5 Reasons Why Construction Needs Lean

By Brian Lightner, Lean & Quality Control Manager

For decades, the term “Lean” was applied strictly to manufacturing processes. In recent years, however, the construction industry has begun to adapt Lean principles for their own purposes. This is a positive step forward for an industry that has historically shown flat productivity improvements. How does integrating Lean improve the construction process? Here are five convincing reasons.

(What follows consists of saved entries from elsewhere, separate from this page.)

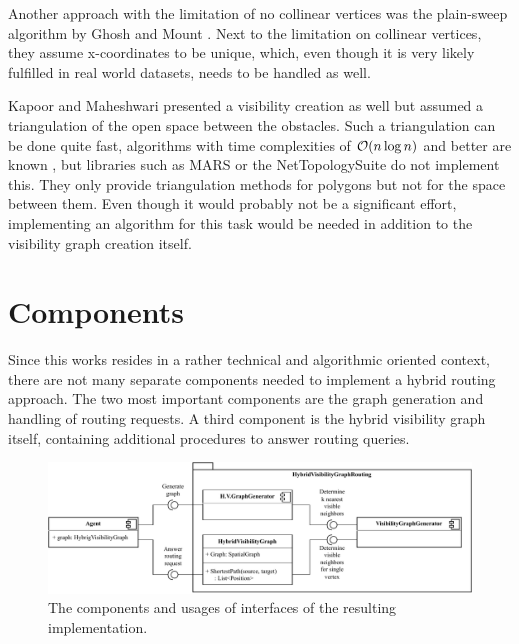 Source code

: 			Another approach with the limitation of no collinear vertices was the plain-sweep algorithm by Ghosh and Mount \cite{ghosh-output-sensitive-vgraph}.
			Next to the limitation on collinear vertices, they assume x-coordinates to be unique, which, even though it is very likely fulfilled in real world datasets, needs to be handled as well.
			
			Kapoor and Maheshwari presented a visibility creation as well \cite{kapoor-shortest-path-vgraph} but assumed a triangulation of the open space between the obstacles.
			Such a triangulation can be done quite fast, algorithms with time complexities of $\mathcal{O}(n \log{n})$ and better are known \cite[58-60]{de-berg-computational-geometry}, but libraries such as MARS or the NetTopologySuite do not implement this.
			They only provide triangulation methods for polygons but not for the space between them.
			Even though it would probably not be a significant effort, implementing an algorithm for this task would be needed in addition to the visibility graph creation itself.
	
\section{Components}
\label{sec:components}

	Since this works resides in a rather technical and algorithmic oriented context, there are not many separate components needed to implement a hybrid routing approach.
	The two most important components are the graph generation and handling of routing requests.
	A third component is the hybrid visibility graph itself, containing additional procedures to answer routing queries.
	
	\begin{figure}[h]
		\begin{figcenter}
			\includegraphics[width=\textwidth]{images/components.pdf}
		\end{figcenter}
		\caption{The components and usages of interfaces of the resulting implementation.}
		\label{fig:components}
	\end{figure}
	
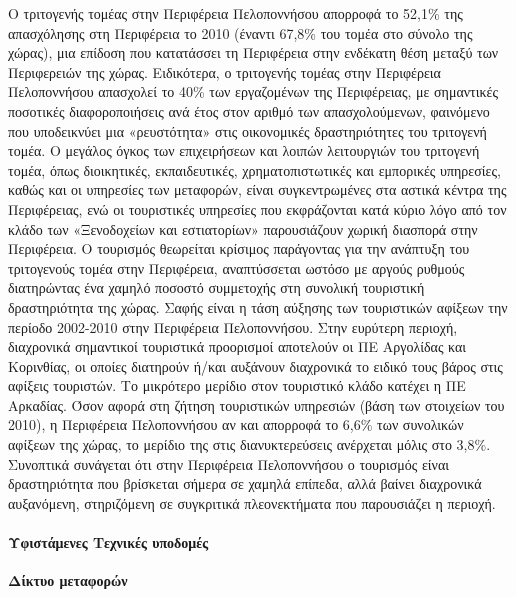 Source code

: \documentclass[12pt]{article}
\begin{document}
	Ο τριτογενής τομέας στην Περιφέρεια Πελοποννήσου απορροφά το 52,1\% της απασχόλησης στη Περιφέρεια το 2010 (έναντι 67,8\% του τομέα στο σύνολο της χώρας), μια επίδοση που κατατάσσει τη Περιφέρεια στην ενδέκατη θέση μεταξύ των Περιφερειών της χώρας. Ειδικότερα, ο τριτογενής τομέας στην Περιφέρεια Πελοποννήσου απασχολεί το 40\% των εργαζομένων της Περιφέρειας, με σημαντικές ποσοτικές διαφοροποιήσεις ανά έτος στον αριθμό των απασχολούμενων, φαινόμενο που υποδεικνύει μια «ρευστότητα» στις οικονομικές δραστηριότητες του τριτογενή τομέα. Ο μεγάλος όγκος των επιχειρήσεων και λοιπών λειτουργιών του τριτογενή τομέα, όπως διοικητικές, εκπαιδευτικές, χρηματοπιστωτικές και εμπορικές υπηρεσίες, καθώς και οι υπηρεσίες των μεταφορών, είναι συγκεντρωμένες στα αστικά κέντρα της Περιφέρειας, ενώ οι τουριστικές υπηρεσίες που εκφράζονται κατά κύριο λόγο από τον κλάδο των «Ξενοδοχείων και εστιατορίων» παρουσιάζουν χωρική διασπορά στην Περιφέρεια. Ο τουρισμός θεωρείται κρίσιμος παράγοντας για την ανάπτυξη του τριτογενούς τομέα στην Περιφέρεια, αναπτύσσεται ωστόσο με αργούς ρυθμούς διατηρώντας ένα χαμηλό ποσοστό συμμετοχής στη συνολική τουριστική δραστηριότητα της χώρας. Σαφής είναι η τάση αύξησης των τουριστικών αφίξεων την περίοδο 2002-2010 στην Περιφέρεια Πελοποννήσου. Στην ευρύτερη περιοχή, διαχρονικά σημαντικοί τουριστικά προορισμοί αποτελούν οι ΠΕ Αργολίδας και Κορινθίας, οι οποίες διατηρούν ή/και αυξάνουν διαχρονικά το ειδικό τους βάρος στις αφίξεις τουριστών. Το μικρότερο μερίδιο στον τουριστικό κλάδο κατέχει η ΠΕ Αρκαδίας. Όσον αφορά στη ζήτηση τουριστικών υπηρεσιών (βάση των στοιχείων του 2010), η Περιφέρεια Πελοποννήσου αν και απορροφά το 6,6\% των συνολικών αφίξεων της χώρας, το μερίδιο της στις διανυκτερεύσεις ανέρχεται μόλις στο 3,8\%. Συνοπτικά συνάγεται ότι στην Περιφέρεια Πελοποννήσου ο τουρισμός είναι δραστηριότητα που βρίσκεται σήμερα σε χαμηλά επίπεδα, αλλά βαίνει διαχρονικά αυξανόμενη, στηριζόμενη σε συγκριτικά πλεονεκτήματα που παρουσιάζει η περιοχή.  
	
	\paragraph{Υφιστάμενες Τεχνικές υποδομές}
	
	\textbf{Δίκτυο μεταφορών}
	
\end{document}
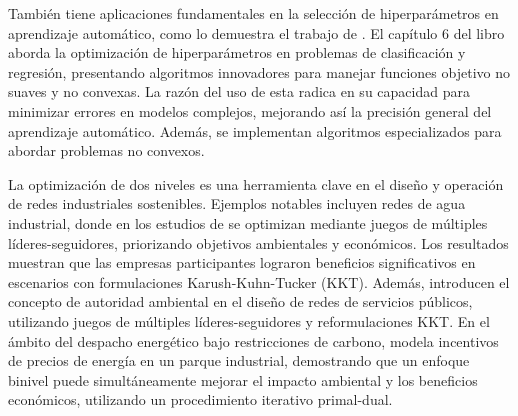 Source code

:  También tiene aplicaciones fundamentales en la selección de hiperparámetros en aprendizaje automático, como lo demuestra el trabajo de \cite{DempeyZemkoho2020ML}. El capítulo 6 del libro aborda la optimización de hiperparámetros en problemas de clasificación y regresión, presentando algoritmos innovadores para manejar funciones objetivo no suaves y no convexas. La razón del uso de esta radica en su capacidad para minimizar errores en modelos complejos, mejorando así la precisión general del aprendizaje automático. Además, se implementan algoritmos especializados para abordar problemas no convexos.

 La optimización de dos niveles es una herramienta clave en el diseño y operación de redes industriales sostenibles. Ejemplos notables incluyen redes de agua industrial, 
donde en los estudios de \cite{Ramos2016WaterII} se optimizan mediante juegos de múltiples líderes-seguidores, priorizando objetivos ambientales y económicos. Los resultados muestran que las empresas participantes lograron beneficios significativos en escenarios con formulaciones Karush-Kuhn-Tucker (KKT).
Además, \cite{Ramos2018UtilityNO} introducen el concepto de autoridad ambiental en el diseño de redes de servicios públicos, utilizando juegos de múltiples líderes-seguidores y reformulaciones KKT.
En el ámbito del despacho energético bajo restricciones de carbono, \cite{Gu2020BilevelOL} modela incentivos de precios de energía en un parque industrial, demostrando que un enfoque binivel puede simultáneamente mejorar el impacto ambiental y los beneficios económicos, utilizando un procedimiento iterativo primal-dual.

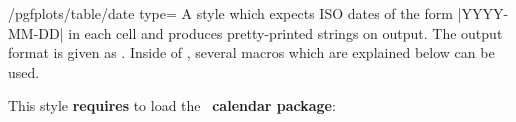 \begin{stylekey}{/pgfplots/table/date type=}%
	A style which expects ISO dates of the form |YYYY-MM-DD| in each cell and produces pretty-printed strings on output. The output format is given as . Inside of , several macros which are explained below can be used.
\begin{codeexample}[]

%

\hspace{1cm}
\end{codeexample}
	This style \textbf{requires} to load the \PGF\  \textbf{calendar package}:
\begin{codeexample}
\usepackage{pgfcalendar}
\end{codeexample}
\end{stylekey}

  1. Lean Forces Us to Examine Processes. Most construction firms maintain historical data to estimate the time and resources needed to perform certain processes. But how often do we challenge that data? Lean methodology requires us to examine every step in a process, question its value and make improvements as needed. Following where both data and observation take you – instead of using generalized assumptions based on questionable data or no data at all – is essential to collecting measurements that lead to improvements.
  2. Lean Reduces Waste. When we find and eliminate the non-value-added steps in a process, the result is a drastic reduction in waste. This includes physical waste (excess materials, unnecessary tools, etc.); time spent on nonvaluable or redundant tasks, or waiting for others; and the accompanying financial impact of that wasted labor and material.
  3. Lean Establishes Standards. Taiichi Ohno, the driving force behind the Lean manufacturing phenomenon, once said, “Without standards, there can be no improvement.” When adopting Lean principles, construction firms establish baseline productivity standards based on realistic, value-focused processes – and measure future processes against those standards.
  4. Lean Addresses Labor Shortages. Lean construction methods improve and maintain productivity without necessarily adding labor resources. With the ongoing challenge to find skilled labor, this is a welcome bonus!
  5. Lean Improves Scheduling. Glenn Ballard, founder of the Lean Construction Institute, observed that most schedules are just “forecasts,” which typically have two features: they are inaccurate, and that inaccuracy increases the further out you try to forecast. Lean facilitates the transition from ‘scheduling’ or ‘forecasting’ to ‘planning’ – the purposeful act of making work ready. Emphasis is on developing a detailed understanding of project requirements, which increases a plan’s reliability; equal emphasis is on improving the reliability of the commitments required for successful delivery.  Lean fosters a collaborative atmosphere where responsibility is distributed to a team, which is much more effective than requiring one project manager to develop and maintain a single, often overgeneralized schedule and bear the burden of understanding by themselves.